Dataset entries
BEGIN
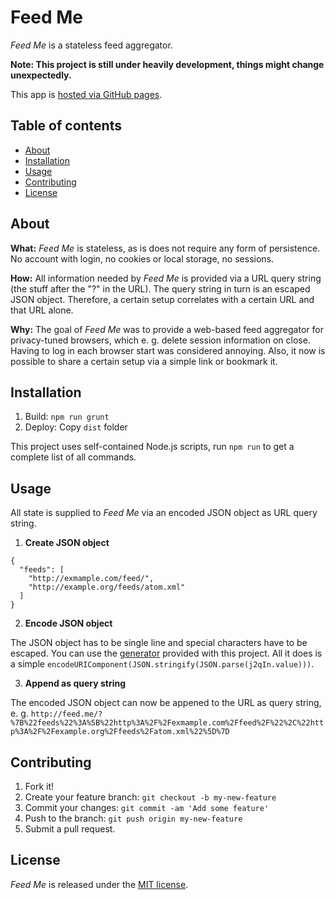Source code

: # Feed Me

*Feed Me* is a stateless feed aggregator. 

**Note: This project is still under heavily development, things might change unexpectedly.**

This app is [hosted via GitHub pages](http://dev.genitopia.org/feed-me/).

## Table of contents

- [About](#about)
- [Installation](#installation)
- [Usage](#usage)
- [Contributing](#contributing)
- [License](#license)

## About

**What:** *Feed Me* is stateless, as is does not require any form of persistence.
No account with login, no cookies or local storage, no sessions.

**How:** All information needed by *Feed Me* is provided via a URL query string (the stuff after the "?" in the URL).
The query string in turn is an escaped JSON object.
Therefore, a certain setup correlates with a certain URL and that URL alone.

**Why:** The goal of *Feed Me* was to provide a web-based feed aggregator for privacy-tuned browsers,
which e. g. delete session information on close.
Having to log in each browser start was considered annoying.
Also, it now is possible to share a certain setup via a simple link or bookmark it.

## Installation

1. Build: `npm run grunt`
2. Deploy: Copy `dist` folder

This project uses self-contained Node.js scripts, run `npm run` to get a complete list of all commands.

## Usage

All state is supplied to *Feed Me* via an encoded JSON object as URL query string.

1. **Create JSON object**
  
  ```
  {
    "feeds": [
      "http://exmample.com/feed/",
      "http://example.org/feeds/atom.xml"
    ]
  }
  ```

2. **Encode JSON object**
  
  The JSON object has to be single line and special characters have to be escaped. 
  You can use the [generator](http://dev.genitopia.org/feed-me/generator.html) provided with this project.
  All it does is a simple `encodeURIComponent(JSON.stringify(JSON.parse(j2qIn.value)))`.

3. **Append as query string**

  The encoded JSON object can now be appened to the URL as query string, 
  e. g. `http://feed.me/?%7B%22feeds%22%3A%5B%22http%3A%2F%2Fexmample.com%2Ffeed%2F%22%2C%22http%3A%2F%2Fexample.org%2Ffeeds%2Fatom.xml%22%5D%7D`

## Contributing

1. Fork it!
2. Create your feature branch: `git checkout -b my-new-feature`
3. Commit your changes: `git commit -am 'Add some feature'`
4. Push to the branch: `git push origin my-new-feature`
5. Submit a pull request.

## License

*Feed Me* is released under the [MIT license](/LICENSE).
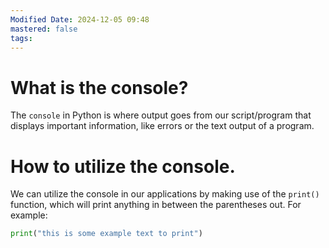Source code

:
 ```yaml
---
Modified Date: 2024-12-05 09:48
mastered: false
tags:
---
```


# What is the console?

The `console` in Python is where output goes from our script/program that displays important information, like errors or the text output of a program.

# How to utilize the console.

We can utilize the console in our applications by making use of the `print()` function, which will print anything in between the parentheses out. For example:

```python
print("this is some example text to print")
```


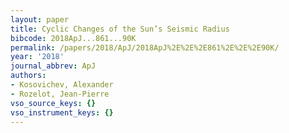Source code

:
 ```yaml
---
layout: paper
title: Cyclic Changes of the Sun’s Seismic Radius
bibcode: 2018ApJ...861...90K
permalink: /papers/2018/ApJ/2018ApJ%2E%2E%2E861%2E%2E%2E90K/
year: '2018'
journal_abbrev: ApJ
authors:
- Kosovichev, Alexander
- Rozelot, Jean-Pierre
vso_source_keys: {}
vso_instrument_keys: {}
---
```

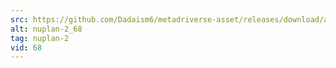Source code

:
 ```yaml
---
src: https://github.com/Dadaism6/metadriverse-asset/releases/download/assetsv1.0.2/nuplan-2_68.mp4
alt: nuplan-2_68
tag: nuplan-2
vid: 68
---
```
END
Work to be completed:
Look above for the line containing "2. Create your", then write out every line from there down to the line containing "of a program.", that line included, with no pictures.

Your response:
2. Create your feature branch: `git checkout -b my-new-feature`
3. Commit your changes: `git commit -am 'Add some feature'`
4. Push to the branch: `git push origin my-new-feature`
5. Submit a pull request.

## License

*Feed Me* is released under the [MIT license](/LICENSE).
Source code

:
 ```yaml
---
Modified Date: 2024-12-05 09:48
mastered: false
tags:
---
```


# What is the console?

The `console` in Python is where output goes from our script/program that displays important information, like errors or the text output of a program.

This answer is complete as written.